What the task requires:
Every entry in the data below needs to be repeated exactly.

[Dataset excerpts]
□ □ □ □

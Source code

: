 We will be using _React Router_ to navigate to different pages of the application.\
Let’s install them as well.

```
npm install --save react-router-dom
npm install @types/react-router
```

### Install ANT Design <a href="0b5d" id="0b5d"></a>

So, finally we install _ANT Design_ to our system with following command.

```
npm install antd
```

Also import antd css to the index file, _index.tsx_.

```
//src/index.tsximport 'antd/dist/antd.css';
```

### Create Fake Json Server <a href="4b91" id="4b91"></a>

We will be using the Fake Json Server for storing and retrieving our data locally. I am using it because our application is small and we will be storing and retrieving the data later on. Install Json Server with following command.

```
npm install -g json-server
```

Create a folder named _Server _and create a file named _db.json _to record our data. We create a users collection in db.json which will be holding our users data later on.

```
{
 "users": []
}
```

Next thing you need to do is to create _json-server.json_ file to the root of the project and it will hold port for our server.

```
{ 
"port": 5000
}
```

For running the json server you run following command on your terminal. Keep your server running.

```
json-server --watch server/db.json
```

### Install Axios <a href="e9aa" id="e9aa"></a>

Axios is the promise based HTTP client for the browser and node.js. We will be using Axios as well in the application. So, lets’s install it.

□ □ □ □

Your solution:
Source code

: We will be using _React Router_ to navigate to different pages of the application.\
Let’s install them as well.

```
npm install --save react-router-dom
npm install @types/react-router
```

### Install ANT Design <a href="0b5d" id="0b5d"></a>

So, finally we install _ANT Design_ to our system with following command.

```
npm install antd
```

Also import antd css to the index file, _index.tsx_.

```
//src/index.tsximport 'antd/dist/antd.css';
```

### Create Fake Json Server <a href="4b91" id="4b91"></a>

We will be using the Fake Json Server for storing and retrieving our data locally. I am using it because our application is small and we will be storing and retrieving the data later on. Install Json Server with following command.

```
npm install -g json-server
```

Create a folder named _Server _and create a file named _db.json _to record our data. We create a users collection in db.json which will be holding our users data later on.

```
{
 "users": []
}
```

Next thing you need to do is to create _json-server.json_ file to the root of the project and it will hold port for our server.

```
{ 
"port": 5000
}
```

For running the json server you run following command on your terminal. Keep your server running.

```
json-server --watch server/db.json
```

### Install Axios <a href="e9aa" id="e9aa"></a>

Axios is the promise based HTTP client for the browser and node.js. We will be using Axios as well in the application. So, lets’s install it.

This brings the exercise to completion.